ETFs
Anleihen-ETFs: Sicherer Hafen oder laues Lüftchen?
Sind Anleihen-ETFs nach den Zins-Schocks der letzten Jahre endlich wieder die sichere Bank für dein Geld? Wir checken die Lage für Juni 2026.
27.6.2026 · 3 Min Lesezeit
📊 Infografik
Renditen ausgewählter Anleihen-Klassen
Effektivverzinsung in Prozent p.a., Stand Juni 2026
Quelle: Bundesbank, eigene Schätzung
Hand aufs Herz: Wenn du in den letzten Jahren das Wort „Anleihen“ gehört hast, dachtest du wahrscheinlich an staubtrockene Zins-Papiere mit null Rendite. Lange Zeit war das auch so. Die schmerzhafte Zinswende ab 2022 hat dann vielen Anlegern, die auf Anleihen-ETFs gesetzt hatten, fette Kursverluste beschert. Doch jetzt, Mitte 2026, sieht die Welt anders aus. Die Europäische Zentralbank (EZB) hat nach ihrem Kampf gegen die Inflation den Zinsgipfel längst hinter sich gelassen und den Leitzins bereits mehrfach gesenkt. Er liegt zwar immer noch auf einem Niveau, das vor fünf Jahren undenkbar schien, aber die Richtung ist klar. Für Anleihen bedeutet das: Die Kurse haben sich stabilisiert und die laufenden Zinsen, die neu ausgegebene Papiere abwerfen, sind wieder richtig attraktiv. Wer heute in einen Anleihen-ETF investiert, kauft sich also einen Korb aus festverzinslichen Wertpapieren, die eine spürbare Rendite bieten.

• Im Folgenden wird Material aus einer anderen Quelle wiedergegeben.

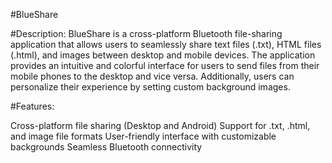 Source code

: #BlueShare

#Description:
BlueShare is a cross-platform Bluetooth file-sharing application that allows users to seamlessly share text files (.txt), HTML files (.html), and images between desktop and mobile devices. The application provides an intuitive and colorful interface for users to send files from their mobile phones to the desktop and vice versa. Additionally, users can personalize their experience by setting custom background images.

#Features:

Cross-platform file sharing (Desktop and Android)
Support for .txt, .html, and image file formats
User-friendly interface with customizable backgrounds
Seamless Bluetooth connectivity
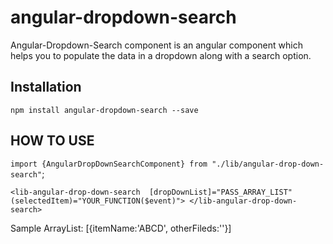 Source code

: # angular-dropdown-search

Angular-Dropdown-Search component is an angular component which helps you to populate the data in a dropdown along with a search option.


## Installation

`npm install angular-dropdown-search --save`


## HOW TO USE

`import {AngularDropDownSearchComponent} from "./lib/angular-drop-down-search"`;

`<lib-angular-drop-down-search 
    [dropDownList]="PASS_ARRAY_LIST" 
    (selectedItem)="YOUR_FUNCTION($event)">
 </lib-angular-drop-down-search>`

Sample ArrayList: [{itemName:'ABCD', otherFileds:''}]
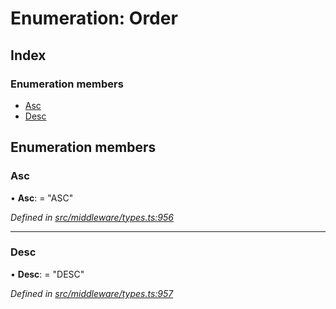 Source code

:# Enumeration: Order

## Index

### Enumeration members

* [Asc](_src_middleware_types_.order.md#asc)
* [Desc](_src_middleware_types_.order.md#desc)

## Enumeration members

###  Asc

• **Asc**: = "ASC"

*Defined in [src/middleware/types.ts:956](https://github.com/PolymathNetwork/polymesh-sdk/blob/2aa4a44/src/middleware/types.ts#L956)*

___

###  Desc

• **Desc**: = "DESC"

*Defined in [src/middleware/types.ts:957](https://github.com/PolymathNetwork/polymesh-sdk/blob/2aa4a44/src/middleware/types.ts#L957)*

Das Prinzip ist simpel, aber wichtig zu verstehen: Steigende Marktzinsen sind Gift für die Kurse bestehender Anleihen, fallende Zinsen hingegen lassen sie steigen. Da wir uns aktuell in einer Phase tendenziell stabiler bis leicht fallender Leitzinsen befinden, ist das größte Kursrisiko erstmal vom Tisch. Stattdessen rückt die laufende Verzinsung in den Fokus. Je nach Risikobereitschaft kannst du aus verschiedenen Töpfen wählen. Super sicher sind ETFs auf kurzlaufende Staatsanleihen von Ländern mit Top-Bonität wie Deutschland. Die Renditen hier bewegen sich im soliden einstelligen Prozentbereich. Wer etwas mehr Risiko für eine höhere Rendite eingehen möchte, schaut sich ETFs auf Unternehmensanleihen (Corporate Bonds) an. Hier wird nochmal zwischen Papieren mit sehr guter Bonität (Investment Grade) und riskanteren Hochzinsanleihen (High-Yield) unterschieden. Letztere bieten die höchsten Zinsen, bergen aber auch das Risiko von Zahlungsausfällen der Unternehmen.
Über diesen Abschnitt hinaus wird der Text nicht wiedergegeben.